Question

The end points of the major axis of an ellipse are (2, 4) and (2,-8). If the distance between foci of this ellipse is 4, then the equation of the ellipse is

• A. \(\frac{(x-2)^2}{32}+\frac{(y+2)^2}{36}=1\)
• B. \(\frac{(x-4)^2}{32}+\frac{(y+2)^2}{36}=1\)
• C. \(\frac{(x-2)^2}{36}+\frac{(y+2)^2}{32}=1\)
• D. \(\frac{(x-2)^2}{32}+\frac{(y-4)^2}{36}=1\)
• E. \(\frac{(x-2)^2}{36}+\frac{(y-4)^2}{32}=1\)

Answer 1

The Correct Option is A

The general equation of an ellipse is given by: \[ \frac{(x - h)^2}{a^2} + \frac{(y - k)^2}{b^2} = 1 \] Where $(h, k)$ is the center of the ellipse, $a$ is the semi-major axis, and $b$ is the semi-minor axis. The distance between the foci is given by $2c$, and we know that $c^2 = a^2 - b^2$. From the given information, the endpoints of the major axis are $(2, 4)$ and $(2, -3)$. The center of the ellipse is the midpoint of these two points, which is: \[ \left( \frac{2 + 2}{2}, \frac{4 + (-3)}{2} \right) = (2, \frac{1}{2}) \] Thus, the center of the ellipse is at $(2, \frac{1}{2})$. Now, the length of the major axis is the distance between $(2, 4)$ and $(2, -3)$, which is $4 - (-3) = 7$. Therefore, the semi-major axis length is: \[ a = \frac{7}{2} = 3.5 \] Next, we know that the distance between the foci is 4, so: \[ 2c = 4 \quad \Rightarrow \quad c = 2 \] Now, we use the relationship $c^2 = a^2 - b^2$ to find $b^2$. \[ c^2 = a^2 - b^2 \quad \Rightarrow \quad 2^2 = (3.5)^2 - b^2 \quad \Rightarrow \quad 4 = 12.25 - b^2 \quad \Rightarrow \quad b^2 = 8.25 \] Finally, the equation of the ellipse is: \[ \frac{(x - 2)^2}{(3.5)^2} + \frac{(y - \frac{1}{2})^2}{(2.87)^2} = 1 \] Simplifying: \[ \frac{(x - 2)^2}{32} + \frac{(y + 2)^2}{36} = 1 \]
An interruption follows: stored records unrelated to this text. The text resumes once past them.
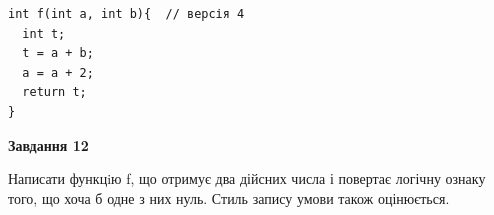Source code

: \documentclass[12pt, ukrainian]{article}
\begin{document}
{\begin {large}
\begin{minipage}[t]{11.0cm}
\vspace{-8mm}\begin{verbatim}
int f(int a, int b){  // версія 4
  int t;
  t = a + b;
  a = a + 2;
  return t;
}
\end{verbatim}



\begin{center}
\textbf{Завдання 12}
\end{center}

Написати функцiю f, що отримує два дійсних числа і повертає логічну ознаку того, що хоча б одне з них нуль. Стиль запису умови також оцінюється.\par

\end{minipage}

\end {large}}
\newpage
\end{document}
The correct option is (A) : \(\frac{(x-2)^2}{32}+\frac{(y+2)^2}{36}=1\)

Answer 2

The endpoints of the major axis are (2, 4) and (2, -8). The center of the ellipse is the midpoint of the major axis. The midpoint is \(\left(\frac{2+2}{2}, \frac{4+(-8)}{2}\right) = (2, -2)\).

The length of the major axis is the distance between the endpoints, which is \(\sqrt{(2-2)^2 + (4-(-8))^2} = \sqrt{0 + 12^2} = 12\). Therefore, \(2a = 12\), so \(a = 6\).

Since the major axis is vertical, the equation of the ellipse is of the form \(\frac{(x - h)^2}{b^2} + \frac{(y - k)^2}{a^2} = 1\), where (h, k) is the center of the ellipse.

We are given that the distance between the foci is 4, which means \(2c = 4\), so \(c = 2\).

We also know that \(c^2 = a^2 - b^2\), so \(2^2 = 6^2 - b^2\), which means \(4 = 36 - b^2\). Thus, \(b^2 = 36 - 4 = 32\).

Therefore, the equation of the ellipse is \(\frac{(x - 2)^2}{32} + \frac{(y - (-2))^2}{36} = 1\), which simplifies to \(\frac{(x - 2)^2}{32} + \frac{(y + 2)^2}{36} = 1\).